How to scrape Twitter Ads Library at scale in 2026 with proxies that work
How to scrape Twitter Ads Library at scale in 2026 with proxies that work
X’s Ads Transparency Center is one of the most underused competitive intelligence sources available to operators right now. It shows you every ad a brand has run on the platform, including creative, copy, targeting region, and impression windows. If you’re running paid campaigns, doing competitive research, or building ad-tracking tools, this data is genuinely useful, and unlike Meta’s Ad Library, most people haven’t automated it yet.
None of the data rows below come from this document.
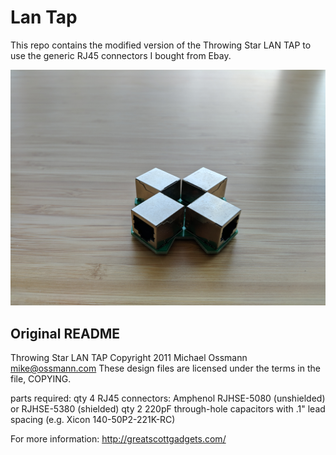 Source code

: # Lan Tap
This repo contains the modified version of the Throwing Star LAN TAP to use the generic RJ45 connectors I bought from Ebay.

![](./assembly-photo.jpg)

## Original README

Throwing Star LAN TAP
Copyright 2011 Michael Ossmann <mike@ossmann.com>
These design files are licensed under the terms in the file, COPYING.

parts required:
qty 4 RJ45 connectors: Amphenol RJHSE-5080 (unshielded) or RJHSE-5380 (shielded)
qty 2 220pF through-hole capacitors with .1" lead spacing (e.g. Xicon 140-50P2-221K-RC)

For more information: http://greatscottgadgets.com/
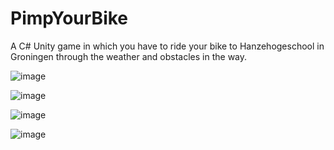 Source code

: # PimpYourBike
A C# Unity game in which you have to ride your bike to Hanzehogeschool in Groningen through the weather and obstacles in the way.

![image](https://user-images.githubusercontent.com/45997197/135986000-b1b55c23-4042-4555-b832-2e46a665f8e6.png)

![image](https://user-images.githubusercontent.com/45997197/135986039-ab7f4502-f4af-42c0-b075-72605be3b25e.png)

![image](https://user-images.githubusercontent.com/45997197/135986056-d40a9a23-2ac5-4710-927c-06cc6e0f4e9a.png)

![image](https://user-images.githubusercontent.com/45997197/135986082-4b9d4503-27f8-4285-b7de-48a8aaa55af5.png)
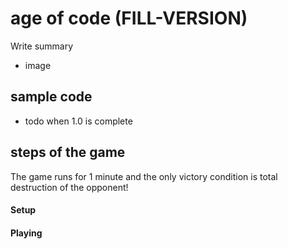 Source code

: # age of code (FILL-VERSION)

Write summary

+ image

## sample code

- todo when 1.0 is complete

## steps of the game

The game runs for 1 minute and the only victory condition is total destruction of the opponent!

#### Setup

#### Playing

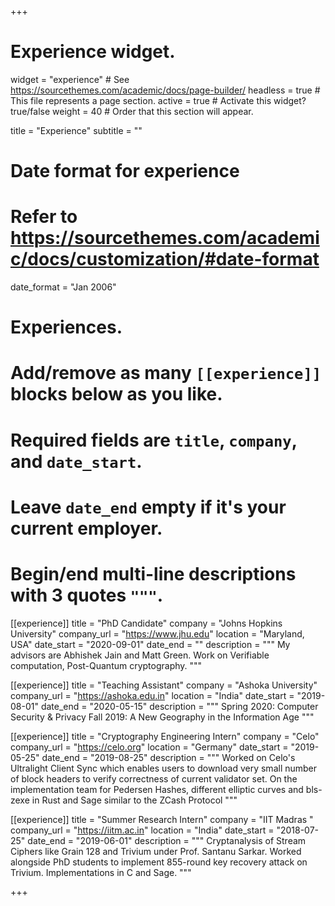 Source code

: +++
# Experience widget.
widget = "experience"  # See https://sourcethemes.com/academic/docs/page-builder/
headless = true  # This file represents a page section.
active = true  # Activate this widget? true/false
weight = 40  # Order that this section will appear.

title = "Experience"
subtitle = ""

# Date format for experience
#   Refer to https://sourcethemes.com/academic/docs/customization/#date-format
date_format = "Jan 2006"

# Experiences.
#   Add/remove as many `[[experience]]` blocks below as you like.
#   Required fields are `title`, `company`, and `date_start`.
#   Leave `date_end` empty if it's your current employer.
#   Begin/end multi-line descriptions with 3 quotes `"""`.
[[experience]]
  title = "PhD Candidate"
  company = "Johns Hopkins University"
  company_url = "https://www.jhu.edu"
  location = "Maryland, USA"
  date_start = "2020-09-01"
  date_end = ""
  description = """
 My advisors are Abhishek Jain and Matt Green. Work on Verifiable computation, Post-Quantum cryptography.
  """
  
  [[experience]]
  title = "Teaching Assistant"
  company = "Ashoka University"
  company_url = "https://ashoka.edu.in"
  location = "India"
  date_start = "2019-08-01"
  date_end = "2020-05-15"
  description = """
  Spring 2020: Computer Security & Privacy
  Fall 2019: A New Geography in the Information Age
  """

[[experience]]
  title = "Cryptography Engineering Intern"
  company = "Celo"
  company_url = "https://celo.org"
  location = "Germany"
  date_start = "2019-05-25"
  date_end = "2019-08-25"
  description = """
  Worked on Celo's Ultralight Client Sync which enables users to download very small number of block
headers to verify correctness of current validator set. On the implementation team for Pedersen Hashes, different elliptic curves and bls-zexe in Rust and Sage similar to the ZCash Protocol
"""

[[experience]]
  title = "Summer Research Intern"
  company = "IIT Madras "
  company_url = "https://iitm.ac.in"
  location = "India"
  date_start = "2018-07-25"
  date_end = "2019-06-01"
  description = """
  Cryptanalysis of Stream Ciphers like Grain 128 and Trivium under Prof.
Santanu Sarkar. Worked alongside PhD students to implement 855-round key
recovery attack on Trivium. Implementations in C and Sage.
"""

+++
The problem is the platform fights you. X uses aggressive bot detection, Cloudflare challenges, and session-bound pagination that breaks the moment your IP changes mid-crawl. Datacenter proxies get blocked within minutes. Without a proper residential proxy rotation strategy, you’ll hit walls at around 50-100 requests before your session gets silently throttled or served empty results. This tutorial covers how to get around that.
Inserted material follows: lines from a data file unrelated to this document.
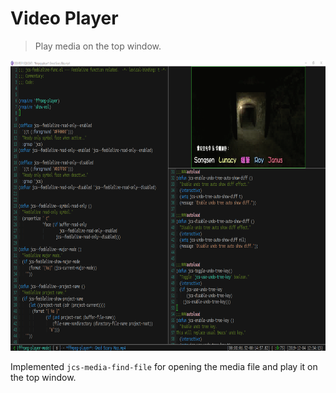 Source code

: # Video Player
> Play media on the top window.

<p align="center">
  <img src="./video-player.png" width="800" height="465"/>
</p>

Implemented `jcs-media-find-file` for opening the media file 
and play it on the top window.
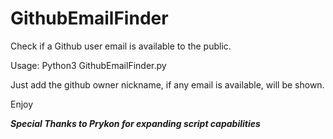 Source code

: # GithubEmailFinder
Check if a Github user email is available to the public.

Usage: Python3 GithubEmailFinder.py

Just add the github owner nickname, if any email is available, will be shown.

Enjoy


***Special Thanks to Prykon for expanding script capabilities***
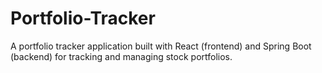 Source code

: # Portfolio-Tracker
A portfolio tracker application built with React (frontend) and Spring Boot (backend) for tracking and managing stock portfolios.
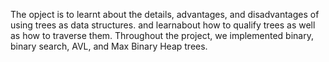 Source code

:The opject is to learnt about the details, advantages,
and disadvantages of using trees as data structures. and learnabout how to
qualify trees as well as how to traverse them. Throughout the project, we
implemented binary, binary search, AVL, and Max Binary Heap trees.
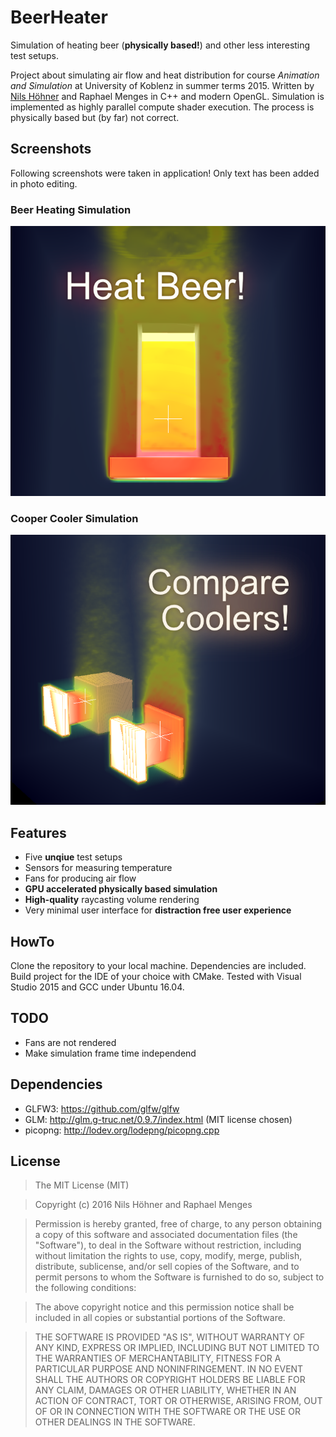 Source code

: # BeerHeater
Simulation of heating beer (__physically based!__) and other less interesting test setups.

Project about simulating air flow and heat distribution for course *Animation and Simulation* at University of Koblenz in summer terms 2015. Written by [Nils Höhner](https://github.com/nhoehner) and Raphael Menges in C++ and modern OpenGL. Simulation is implemented as highly parallel compute shader execution. The process is physically based but (by far) not correct.

## Screenshots
Following screenshots were taken in application! Only text has been added in photo editing.

### Beer Heating Simulation
![Screenshot-Beer](media/Screenshot-Beer_title.png)

### Cooper Cooler Simulation
![Screenshot-Cooler](media/Screenshot-Cooler_title.png)

## Features
* Five __unqiue__ test setups
* Sensors for measuring temperature
* Fans for producing air flow
* __GPU accelerated physically based simulation__
* __High-quality__ raycasting volume rendering
* Very minimal user interface for __distraction free user experience__

## HowTo
Clone the repository to your local machine. Dependencies are included. Build project for the IDE of your choice with CMake. Tested with Visual Studio 2015 and GCC under Ubuntu 16.04.

## TODO
* Fans are not rendered
* Make simulation frame time independend

## Dependencies
* GLFW3: https://github.com/glfw/glfw
* GLM: http://glm.g-truc.net/0.9.7/index.html (MIT license chosen)
* picopng: http://lodev.org/lodepng/picopng.cpp

## License
>The MIT License (MIT)

>Copyright (c) 2016 Nils Höhner and Raphael Menges

>Permission is hereby granted, free of charge, to any person obtaining a copy of this software and associated documentation files (the "Software"), to deal in the Software without restriction, including without limitation the rights
to use, copy, modify, merge, publish, distribute, sublicense, and/or sell copies of the Software, and to permit persons to whom the Software is furnished to do so, subject to the following conditions:

>The above copyright notice and this permission notice shall be included in all copies or substantial portions of the Software.

>THE SOFTWARE IS PROVIDED "AS IS", WITHOUT WARRANTY OF ANY KIND, EXPRESS OR IMPLIED, INCLUDING BUT NOT LIMITED TO THE WARRANTIES OF MERCHANTABILITY, FITNESS FOR A PARTICULAR PURPOSE AND NONINFRINGEMENT. IN NO EVENT SHALL THE AUTHORS OR COPYRIGHT HOLDERS BE LIABLE FOR ANY CLAIM, DAMAGES OR OTHER LIABILITY, WHETHER IN AN ACTION OF CONTRACT, TORT OR OTHERWISE, ARISING FROM, OUT OF OR IN CONNECTION WITH THE SOFTWARE OR THE USE OR OTHER DEALINGS IN THE SOFTWARE.
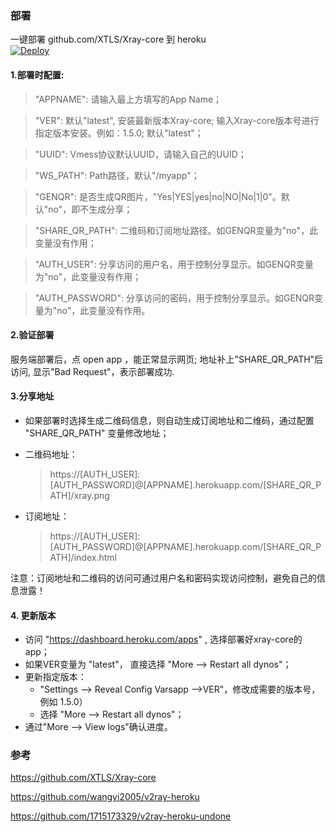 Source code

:### 部署
一键部署 github.com/XTLS/Xray-core 到 heroku  
[![Deploy](https://www.herokucdn.com/deploy/button.png)](https://heroku.com/deploy)

#### 1.部署时配置:
  > "APPNAME": 请输入最上方填写的App Name；

  > "VER": 默认"latest", 安装最新版本Xray-core; 输入Xray-core版本号进行指定版本安装。例如：1.5.0; 默认"latest"；

  > "UUID": Vmess协议默认UUID，请输入自己的UUID；

  > "WS_PATH": Path路径，默认"/myapp"；

  > "GENQR": 是否生成QR图片，"Yes|YES|yes|no|NO|No|1|0"。默认"no"，即不生成分享；

  > "SHARE_QR_PATH": 二维码和订阅地址路径。如GENQR变量为"no"，此变量没有作用；

  > "AUTH_USER": 分享访问的用户名，用于控制分享显示。如GENQR变量为"no"，此变量没有作用；

  > "AUTH_PASSWORD": 分享访问的密码，用于控制分享显示。如GENQR变量为"no"，此变量没有作用。
#### 2.验证部署
服务端部署后，点 open app ，能正常显示网页; 地址补上"SHARE_QR_PATH"后访问, 显示"Bad Request"，表示部署成功.
#### 3.分享地址
- 如果部署时选择生成二维码信息，则自动生成订阅地址和二维码，通过配置 "SHARE_QR_PATH" 变量修改地址；

- 二维码地址：
  > https://[AUTH_USER]:[AUTH_PASSWORD]@[APPNAME].herokuapp.com/[SHARE_QR_PATH]/xray.png
- 订阅地址：
  > https://[AUTH_USER]:[AUTH_PASSWORD]@[APPNAME].herokuapp.com/[SHARE_QR_PATH]/index.html

注意：订阅地址和二维码的访问可通过用户名和密码实现访问控制，避免自己的信息泄露！
#### 4. 更新版本
- 访问 "https://dashboard.heroku.com/apps" , 选择部署好xray-core的app； 
- 如果VER变量为 "latest"， 直接选择 "More --> Restart all dynos"；
- 更新指定版本： 
  - "Settings --> Reveal Config Varsapp -->VER"，修改成需要的版本号，例如 1.5.0）
  - 选择 "More --> Restart all dynos"；
- 通过"More --> View logs"确认进度。


### 参考 
https://github.com/XTLS/Xray-core

https://github.com/wangyi2005/v2ray-heroku

https://github.com/1715173329/v2ray-heroku-undone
This is written for Python developers who want to collect ad data at scale, whether that’s 500 advertisers or 50,000. By the end you’ll have a working Playwright-based scraper, a proxy rotation setup using ProxyScraping’s residential pool, and a clear path to scaling without getting banned.
what you need
Tools and libraries
- Python 3.11 or higher
- Playwright for Python (pip install playwright)
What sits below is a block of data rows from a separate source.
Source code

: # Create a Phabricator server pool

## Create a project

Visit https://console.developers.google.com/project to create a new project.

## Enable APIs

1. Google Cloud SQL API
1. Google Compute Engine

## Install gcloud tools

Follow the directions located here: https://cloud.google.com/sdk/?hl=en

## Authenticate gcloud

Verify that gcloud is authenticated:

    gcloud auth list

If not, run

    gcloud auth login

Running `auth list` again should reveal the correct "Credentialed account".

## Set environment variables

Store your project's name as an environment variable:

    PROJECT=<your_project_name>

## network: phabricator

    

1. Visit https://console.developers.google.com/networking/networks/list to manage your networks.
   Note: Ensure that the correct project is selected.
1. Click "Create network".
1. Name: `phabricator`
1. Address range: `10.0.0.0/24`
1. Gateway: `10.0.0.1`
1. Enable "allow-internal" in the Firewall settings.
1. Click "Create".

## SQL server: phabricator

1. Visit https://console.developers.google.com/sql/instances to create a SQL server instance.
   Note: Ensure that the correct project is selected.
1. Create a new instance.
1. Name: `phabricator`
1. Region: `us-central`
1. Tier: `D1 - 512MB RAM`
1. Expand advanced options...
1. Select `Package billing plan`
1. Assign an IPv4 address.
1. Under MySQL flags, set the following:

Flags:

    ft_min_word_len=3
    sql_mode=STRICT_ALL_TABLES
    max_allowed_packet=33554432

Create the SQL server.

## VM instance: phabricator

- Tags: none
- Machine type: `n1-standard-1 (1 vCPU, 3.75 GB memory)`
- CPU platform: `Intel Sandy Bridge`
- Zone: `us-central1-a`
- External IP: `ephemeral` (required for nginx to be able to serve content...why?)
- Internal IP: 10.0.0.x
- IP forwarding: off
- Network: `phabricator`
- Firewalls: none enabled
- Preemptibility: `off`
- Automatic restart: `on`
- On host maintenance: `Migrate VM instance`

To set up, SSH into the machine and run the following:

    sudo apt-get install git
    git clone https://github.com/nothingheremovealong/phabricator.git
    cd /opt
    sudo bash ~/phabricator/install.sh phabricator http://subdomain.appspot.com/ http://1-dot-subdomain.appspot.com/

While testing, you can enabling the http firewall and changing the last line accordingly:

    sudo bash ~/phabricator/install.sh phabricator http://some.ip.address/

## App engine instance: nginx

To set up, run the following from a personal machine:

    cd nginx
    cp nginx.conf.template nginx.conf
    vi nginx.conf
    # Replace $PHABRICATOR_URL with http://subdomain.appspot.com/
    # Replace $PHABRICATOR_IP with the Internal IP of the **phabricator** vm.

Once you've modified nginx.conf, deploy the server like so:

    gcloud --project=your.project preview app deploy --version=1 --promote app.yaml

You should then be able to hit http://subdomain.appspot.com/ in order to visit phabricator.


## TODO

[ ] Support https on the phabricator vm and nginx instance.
- playwright install chromium
- pandas for output, asyncio for concurrency
- A JSON/CSV store or Postgres for results
Proxy infrastructure - ProxyScraping residential proxy plan. the entry-level plan starts at around $3/GB for residential, which is enough for moderate volumes. for 10,000 pages you’re looking at roughly 8-15GB depending on page weight. budget $30-50 for a pilot run. - Sticky session support matters here because X’s ad pages use multi-step pagination. you want the same IP to persist for at least 10 minutes per advertiser crawl.
Accounts and access - No X account is strictly required for the Transparency Center, it’s publicly accessible at ads.x.com/transparency. however, logged-in sessions see more ad metadata in practice. - If you’re scraping at volume, don’t use your personal account. use a warmed throwaway or no session at all.
Estimated cost for a 10k advertiser run - Proxies: $40-80 - Compute (a $6/month VPS is fine): minimal - Time: one weekend to build, a few hours to run
step by step
step 1: understand the target structure
Before writing a line of code, spend 20 minutes in the Transparency Center manually. Search for a well-known advertiser, scroll through their ads, and watch the network tab in DevTools.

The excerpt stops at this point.